Keep Asking: Retiring Professors and their Continuous Questioning

Retiring professors Jim Welsh, Deborah Goodwin, and Doug Huff offer up a question they will continue to ask—and hope we will too.
Posted on May 15th, 2017 by

This year's retiring professors (l to r): Jim Welsh (geology), Deborah Goodwin (religion), and Doug Huff (philosophy). Not pictured but also retiring, Don Scheese (English)

 

Jim Welsh Professor of Geology and Environmental Studies
QUESTION: How does this form?

The great thing about geology is that it is big picture. A lot of science is getting tinier and tinier—subatomic particles and bits of cells. Geologists go the other way. We study rocks to figure out what happened. We ask, “How did this form?” It’s macro—with an added fourth dimension of time. Another great thing about geology is the combination of working outdoors and traveling. Big Bend (Texas),
Hawaii, the Virgin Islands—for me, the very best fied trips are the first ones, when I’m discovering
along with the students.
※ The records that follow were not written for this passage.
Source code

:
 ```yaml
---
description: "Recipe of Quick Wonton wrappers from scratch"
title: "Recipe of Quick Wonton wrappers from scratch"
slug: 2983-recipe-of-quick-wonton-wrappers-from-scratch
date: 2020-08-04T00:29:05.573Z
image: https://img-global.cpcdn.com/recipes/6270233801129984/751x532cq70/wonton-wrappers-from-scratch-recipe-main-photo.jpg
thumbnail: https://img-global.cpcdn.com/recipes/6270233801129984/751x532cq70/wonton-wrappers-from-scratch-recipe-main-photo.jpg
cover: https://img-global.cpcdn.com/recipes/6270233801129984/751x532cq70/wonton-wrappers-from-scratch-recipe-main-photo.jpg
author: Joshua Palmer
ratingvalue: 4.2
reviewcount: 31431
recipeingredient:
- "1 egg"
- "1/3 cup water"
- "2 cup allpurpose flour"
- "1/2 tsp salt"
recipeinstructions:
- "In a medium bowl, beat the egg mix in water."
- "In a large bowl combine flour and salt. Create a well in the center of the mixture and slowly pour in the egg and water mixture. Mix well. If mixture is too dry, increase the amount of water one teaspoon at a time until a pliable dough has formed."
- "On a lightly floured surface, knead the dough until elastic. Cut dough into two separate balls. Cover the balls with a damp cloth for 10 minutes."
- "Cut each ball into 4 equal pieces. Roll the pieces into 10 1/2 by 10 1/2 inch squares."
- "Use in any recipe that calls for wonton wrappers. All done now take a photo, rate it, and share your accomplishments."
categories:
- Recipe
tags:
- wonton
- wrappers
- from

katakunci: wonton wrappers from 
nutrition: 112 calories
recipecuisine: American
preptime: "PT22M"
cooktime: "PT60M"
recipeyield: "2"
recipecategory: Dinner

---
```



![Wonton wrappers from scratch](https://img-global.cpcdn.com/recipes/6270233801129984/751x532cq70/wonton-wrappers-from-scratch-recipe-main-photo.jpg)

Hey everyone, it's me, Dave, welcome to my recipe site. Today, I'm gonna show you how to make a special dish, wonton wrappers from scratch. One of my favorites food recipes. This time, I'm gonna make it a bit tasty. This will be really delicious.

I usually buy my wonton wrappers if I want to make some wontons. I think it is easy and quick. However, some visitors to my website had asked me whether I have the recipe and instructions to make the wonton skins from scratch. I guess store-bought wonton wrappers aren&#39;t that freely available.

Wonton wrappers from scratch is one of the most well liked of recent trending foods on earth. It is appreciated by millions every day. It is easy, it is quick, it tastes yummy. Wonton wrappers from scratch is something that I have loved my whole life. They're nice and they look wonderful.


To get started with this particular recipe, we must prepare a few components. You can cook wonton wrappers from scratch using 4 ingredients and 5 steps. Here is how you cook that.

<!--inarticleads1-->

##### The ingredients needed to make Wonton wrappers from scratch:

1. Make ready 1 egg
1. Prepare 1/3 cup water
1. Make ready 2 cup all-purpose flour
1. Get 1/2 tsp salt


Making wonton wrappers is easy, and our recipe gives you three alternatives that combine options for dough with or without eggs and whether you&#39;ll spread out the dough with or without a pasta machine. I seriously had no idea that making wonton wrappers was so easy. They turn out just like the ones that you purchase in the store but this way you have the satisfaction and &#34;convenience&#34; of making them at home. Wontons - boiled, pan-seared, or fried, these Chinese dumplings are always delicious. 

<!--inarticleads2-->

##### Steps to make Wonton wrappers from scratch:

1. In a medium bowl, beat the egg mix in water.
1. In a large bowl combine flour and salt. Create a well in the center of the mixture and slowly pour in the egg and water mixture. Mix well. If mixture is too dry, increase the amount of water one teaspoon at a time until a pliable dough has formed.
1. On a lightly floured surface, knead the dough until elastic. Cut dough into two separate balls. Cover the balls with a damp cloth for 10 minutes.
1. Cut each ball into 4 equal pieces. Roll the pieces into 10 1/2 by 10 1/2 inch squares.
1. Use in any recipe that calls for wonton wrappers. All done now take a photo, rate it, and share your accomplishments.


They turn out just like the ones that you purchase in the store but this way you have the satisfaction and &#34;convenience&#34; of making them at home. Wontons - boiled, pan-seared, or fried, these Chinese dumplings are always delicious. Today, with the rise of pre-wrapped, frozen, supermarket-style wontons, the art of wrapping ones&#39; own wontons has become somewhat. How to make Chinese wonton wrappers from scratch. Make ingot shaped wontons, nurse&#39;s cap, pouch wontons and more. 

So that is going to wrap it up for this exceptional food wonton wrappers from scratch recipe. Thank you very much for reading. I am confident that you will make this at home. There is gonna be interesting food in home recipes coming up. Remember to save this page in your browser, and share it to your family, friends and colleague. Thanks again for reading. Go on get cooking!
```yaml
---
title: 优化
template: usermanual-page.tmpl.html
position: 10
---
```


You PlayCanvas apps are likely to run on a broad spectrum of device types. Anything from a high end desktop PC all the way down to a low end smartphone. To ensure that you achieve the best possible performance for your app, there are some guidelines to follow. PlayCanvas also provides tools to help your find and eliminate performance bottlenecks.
We just got back from a spring break trip to Big Bend National Park. That
place is incredible—so much great rock exposure, the desert is in bloom, and the night sky is
absolutely phenomenal.

Deborah Goodwin Professor of Religion and Environmental Studies
QUESTION: Is this inevitable or is it someone’s business plan?

Kathleen Dean Moore’s 2012 Nobel Conference speech inspired this question and my course on religion and climate change. In it we read Pope Francis’s Encyclical on Climate Change and Inequality. He argues that heedless methods of production and habits of consumption destroy the health of the planet and the dignity of living beings. I want students to know that they are more than their consumer choices, that consumerism inhibits their essential dignity, and that there are creative, even joyful, ways to resist it. Also this semester I’ve taught Perspectives on Evil, Sin, and Suffering for the last time. Students often have compelling personal reasons to explore why bad things happen to good people: that classroom can be a powerful place to be. I am grateful for all that the students have taught me about courage and faith.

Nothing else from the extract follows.